- Exercise aim -
Set down all of the lines below exactly as they are given.

------ Entries shown ------

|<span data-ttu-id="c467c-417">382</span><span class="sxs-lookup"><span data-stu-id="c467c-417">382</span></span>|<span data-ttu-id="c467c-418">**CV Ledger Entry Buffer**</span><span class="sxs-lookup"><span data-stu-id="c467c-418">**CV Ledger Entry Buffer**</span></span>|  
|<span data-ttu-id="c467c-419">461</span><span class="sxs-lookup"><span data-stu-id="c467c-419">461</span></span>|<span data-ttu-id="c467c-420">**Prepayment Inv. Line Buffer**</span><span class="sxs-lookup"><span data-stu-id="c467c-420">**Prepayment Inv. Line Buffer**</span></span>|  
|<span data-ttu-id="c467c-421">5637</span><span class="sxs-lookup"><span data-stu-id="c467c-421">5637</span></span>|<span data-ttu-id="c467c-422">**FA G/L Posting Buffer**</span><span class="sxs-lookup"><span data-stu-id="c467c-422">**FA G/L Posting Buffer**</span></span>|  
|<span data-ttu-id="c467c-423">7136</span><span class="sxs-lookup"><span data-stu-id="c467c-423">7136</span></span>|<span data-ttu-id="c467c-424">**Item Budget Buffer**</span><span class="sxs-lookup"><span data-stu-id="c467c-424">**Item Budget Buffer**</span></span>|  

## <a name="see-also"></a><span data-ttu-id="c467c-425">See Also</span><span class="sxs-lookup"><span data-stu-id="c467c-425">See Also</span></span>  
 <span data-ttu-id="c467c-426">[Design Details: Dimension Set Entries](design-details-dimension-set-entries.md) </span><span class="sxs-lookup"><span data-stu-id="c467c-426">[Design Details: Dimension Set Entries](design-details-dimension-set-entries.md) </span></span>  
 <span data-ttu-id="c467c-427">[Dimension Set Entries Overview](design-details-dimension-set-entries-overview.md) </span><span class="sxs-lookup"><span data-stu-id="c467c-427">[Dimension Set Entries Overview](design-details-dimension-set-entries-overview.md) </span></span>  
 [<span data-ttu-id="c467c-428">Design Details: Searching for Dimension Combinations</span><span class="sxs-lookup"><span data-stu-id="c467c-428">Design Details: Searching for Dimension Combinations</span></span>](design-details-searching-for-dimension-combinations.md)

------

- Output of the task -
|<span data-ttu-id="c467c-417">382</span><span class="sxs-lookup"><span data-stu-id="c467c-417">382</span></span>|<span data-ttu-id="c467c-418">**CV Ledger Entry Buffer**</span><span class="sxs-lookup"><span data-stu-id="c467c-418">**CV Ledger Entry Buffer**</span></span>|  
|<span data-ttu-id="c467c-419">461</span><span class="sxs-lookup"><span data-stu-id="c467c-419">461</span></span>|<span data-ttu-id="c467c-420">**Prepayment Inv. Line Buffer**</span><span class="sxs-lookup"><span data-stu-id="c467c-420">**Prepayment Inv. Line Buffer**</span></span>|  
|<span data-ttu-id="c467c-421">5637</span><span class="sxs-lookup"><span data-stu-id="c467c-421">5637</span></span>|<span data-ttu-id="c467c-422">**FA G/L Posting Buffer**</span><span class="sxs-lookup"><span data-stu-id="c467c-422">**FA G/L Posting Buffer**</span></span>|  
|<span data-ttu-id="c467c-423">7136</span><span class="sxs-lookup"><span data-stu-id="c467c-423">7136</span></span>|<span data-ttu-id="c467c-424">**Item Budget Buffer**</span><span class="sxs-lookup"><span data-stu-id="c467c-424">**Item Budget Buffer**</span></span>|  

## <a name="see-also"></a><span data-ttu-id="c467c-425">See Also</span><span class="sxs-lookup"><span data-stu-id="c467c-425">See Also</span></span>  
 <span data-ttu-id="c467c-426">[Design Details: Dimension Set Entries](design-details-dimension-set-entries.md) </span><span class="sxs-lookup"><span data-stu-id="c467c-426">[Design Details: Dimension Set Entries](design-details-dimension-set-entries.md) </span></span>  
 <span data-ttu-id="c467c-427">[Dimension Set Entries Overview](design-details-dimension-set-entries-overview.md) </span><span class="sxs-lookup"><span data-stu-id="c467c-427">[Dimension Set Entries Overview](design-details-dimension-set-entries-overview.md) </span></span>  
 [<span data-ttu-id="c467c-428">Design Details: Searching for Dimension Combinations</span><span class="sxs-lookup"><span data-stu-id="c467c-428">Design Details: Searching for Dimension Combinations</span></span>](design-details-searching-for-dimension-combinations.md)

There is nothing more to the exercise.